▶ [SOURCE MATERIAL]

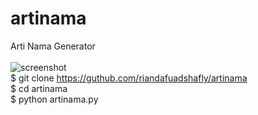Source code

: # artinama
Arti Nama Generator
<br>
<br>
<img src="../../artinama.png" alt="screenshot"/>
<br>
$ git clone https://guthub.com/riandafuadshafly/artinama <br>
$ cd artinama <br>
$ python artinama.py <br>
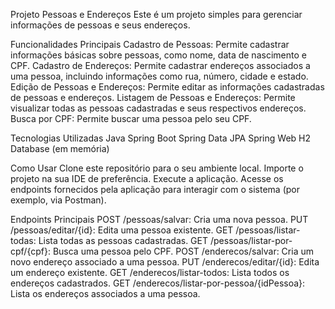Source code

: Projeto Pessoas e Endereços
Este é um projeto simples para gerenciar informações de pessoas e seus endereços.

Funcionalidades Principais
Cadastro de Pessoas: Permite cadastrar informações básicas sobre pessoas, como nome, data de nascimento e CPF.
Cadastro de Endereços: Permite cadastrar endereços associados a uma pessoa, incluindo informações como rua, número, cidade e estado.
Edição de Pessoas e Endereços: Permite editar as informações cadastradas de pessoas e endereços.
Listagem de Pessoas e Endereços: Permite visualizar todas as pessoas cadastradas e seus respectivos endereços.
Busca por CPF: Permite buscar uma pessoa pelo seu CPF.


Tecnologias Utilizadas
Java
Spring Boot
Spring Data JPA
Spring Web
H2 Database (em memória)


Como Usar
Clone este repositório para o seu ambiente local.
Importe o projeto na sua IDE de preferência.
Execute a aplicação.
Acesse os endpoints fornecidos pela aplicação para interagir com o sistema (por exemplo, via Postman).


Endpoints Principais
POST /pessoas/salvar: Cria uma nova pessoa.
PUT /pessoas/editar/{id}: Edita uma pessoa existente.
GET /pessoas/listar-todas: Lista todas as pessoas cadastradas.
GET /pessoas/listar-por-cpf/{cpf}: Busca uma pessoa pelo CPF.
POST /enderecos/salvar: Cria um novo endereço associado a uma pessoa.
PUT /enderecos/editar/{id}: Edita um endereço existente.
GET /enderecos/listar-todos: Lista todos os endereços cadastrados.
GET /enderecos/listar-por-pessoa/{idPessoa}: Lista os endereços associados a uma pessoa.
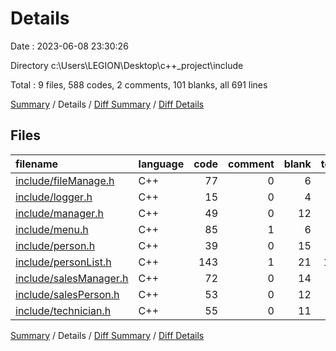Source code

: # Details

Date : 2023-06-08 23:30:26

Directory c:\\Users\\LEGION\\Desktop\\c++_project\\include

Total : 9 files,  588 codes, 2 comments, 101 blanks, all 691 lines

[Summary](results.md) / Details / [Diff Summary](diff.md) / [Diff Details](diff-details.md)

## Files
| filename | language | code | comment | blank | total |
| :--- | :--- | ---: | ---: | ---: | ---: |
| [include/fileManage.h](/include/fileManage.h) | C++ | 77 | 0 | 6 | 83 |
| [include/logger.h](/include/logger.h) | C++ | 15 | 0 | 4 | 19 |
| [include/manager.h](/include/manager.h) | C++ | 49 | 0 | 12 | 61 |
| [include/menu.h](/include/menu.h) | C++ | 85 | 1 | 6 | 92 |
| [include/person.h](/include/person.h) | C++ | 39 | 0 | 15 | 54 |
| [include/personList.h](/include/personList.h) | C++ | 143 | 1 | 21 | 165 |
| [include/salesManager.h](/include/salesManager.h) | C++ | 72 | 0 | 14 | 86 |
| [include/salesPerson.h](/include/salesPerson.h) | C++ | 53 | 0 | 12 | 65 |
| [include/technician.h](/include/technician.h) | C++ | 55 | 0 | 11 | 66 |

[Summary](results.md) / Details / [Diff Summary](diff.md) / [Diff Details](diff-details.md)
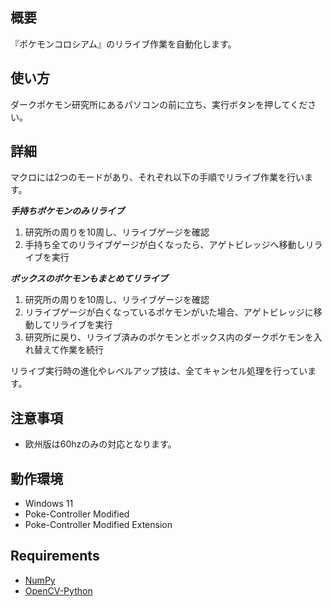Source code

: ## 概要

『ポケモンコロシアム』のリライブ作業を自動化します。

## 使い方

ダークポケモン研究所にあるパソコンの前に立ち、実行ボタンを押してください。

## 詳細

マクロには2つのモードがあり、それぞれ以下の手順でリライブ作業を行います。

***手持ちポケモンのみリライブ***

1. 研究所の周りを10周し、リライブゲージを確認
2. 手持ち全てのリライブゲージが白くなったら、アゲトビレッジへ移動しリライブを実行

***ボックスのポケモンもまとめてリライブ***

1. 研究所の周りを10周し、リライブゲージを確認
2. リライブゲージが白くなっているポケモンがいた場合、アゲトビレッジに移動してリライブを実行
3. 研究所に戻り、リライブ済みのポケモンとボックス内のダークポケモンを入れ替えて作業を続行

リライブ実行時の進化やレベルアップ技は、全てキャンセル処理を行っています。

## 注意事項

- 欧州版は60hzのみの対応となります。

## 動作環境

- Windows 11
- Poke-Controller Modified
- Poke-Controller Modified Extension

## Requirements

- [NumPy](https://github.com/numpy/numpy)
- [OpenCV-Python](https://github.com/opencv/opencv-python)
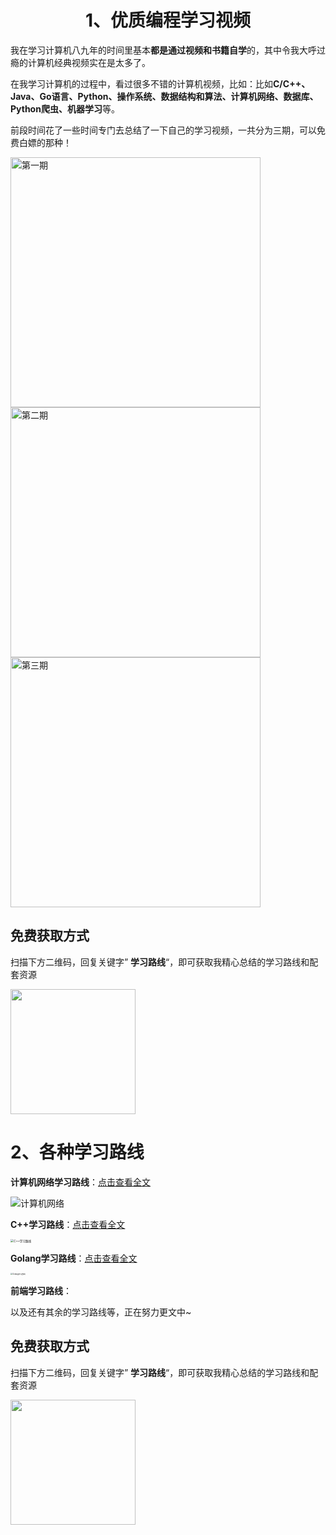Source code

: ## <h1 align="center">1、优质编程学习视频</h1>

我在学习计算机八九年的时间里基本**都是通过视频和书籍自学**的，其中令我大呼过瘾的计算机经典视频实在是太多了。

在我学习计算机的过程中，看过很多不错的计算机视频，比如：比如**C/C++、Java、Go语言、Python、操作系统、数据结构和算法、计算机网络、数据库、Python爬虫、机器学习**等。

前段时间花了一些时间专门去总结了一下自己的学习视频，一共分为三期，可以免费白嫖的那种！

<img src="https://axiu-image-bed.oss-cn-shanghai.aliyuncs.com/img/202203261421142.png" alt="第一期" style="width:400px;" />

<img src="https://axiu-image-bed.oss-cn-shanghai.aliyuncs.com/img/202203261421279.png" alt="第二期" style="width:400px;" />

<img src="https://axiu-image-bed.oss-cn-shanghai.aliyuncs.com/img/202203261422715.png" alt="第三期" style="width:400px;"  />

## 免费获取方式

扫描下方二维码，回复关键字” **学习路线**“，即可获取我精心总结的学习路线和配套资源

<img src="https://axiu-image-bed.oss-cn-shanghai.aliyuncs.com/img/202203261416899.png" style="width:200px" />



## <h1 style="align:center">2、各种学习路线</h1>

**计算机网络学习路线**：[点击查看全文](https://mp.weixin.qq.com/s?__biz=Mzg2MDU0ODM3MA==&mid=2247501298&idx=1&sn=5fc050d0a35c53e810823828f04a8e1c&chksm=ce26398ff951b099d3216a7cf5bae003aaf089501bfc8b4553c4c07f2239bd1c4a95473ecc7c&scene=178&cur_album_id=1857548892041478149#rd)

![计算机网络](https://axiu-image-bed.oss-cn-shanghai.aliyuncs.com/img/202203261506718.png)

**C++学习路线**：[点击查看全文](https://mp.weixin.qq.com/s/3pcENm2--dVWksNjvtCTcQ)

<img src="https://axiu-image-bed.oss-cn-shanghai.aliyuncs.com/img/202203261423316.png" alt="C++学习路线" style="zoom:33%;" />



**Golang学习路线**：[点击查看全文](https://mp.weixin.qq.com/s/HkIKYaQfgI9_1o6o7LbGVg)

<img src="https://axiu-image-bed.oss-cn-shanghai.aliyuncs.com/img/202203261423317.png" alt="Golang学习路线" style="zoom:20%;" />

**前端学习路线**：

以及还有其余的学习路线等，正在努力更文中~

## 免费获取方式

扫描下方二维码，回复关键字” **学习路线**“，即可获取我精心总结的学习路线和配套资源

<img src="https://axiu-image-bed.oss-cn-shanghai.aliyuncs.com/img/202203261416899.png" style="width:200px" />

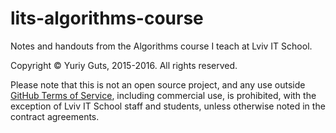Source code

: # lits-algorithms-course
Notes and handouts from the Algorithms course I teach at Lviv IT School.

Copyright &copy; Yuriy Guts, 2015-2016. All rights reserved.

Please note that this is not an open source project, and any use outside [GitHub Terms of Service](https://help.github.com/articles/github-terms-of-service), including commercial use, is prohibited, with the exception of Lviv IT School staff and students, unless otherwise noted in the contract agreements.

▶ [PROBLEM DETAILS] Within the entries above, count each line holding the string "seus". Give only the result.

▶ [EXERCISE RESULT] 2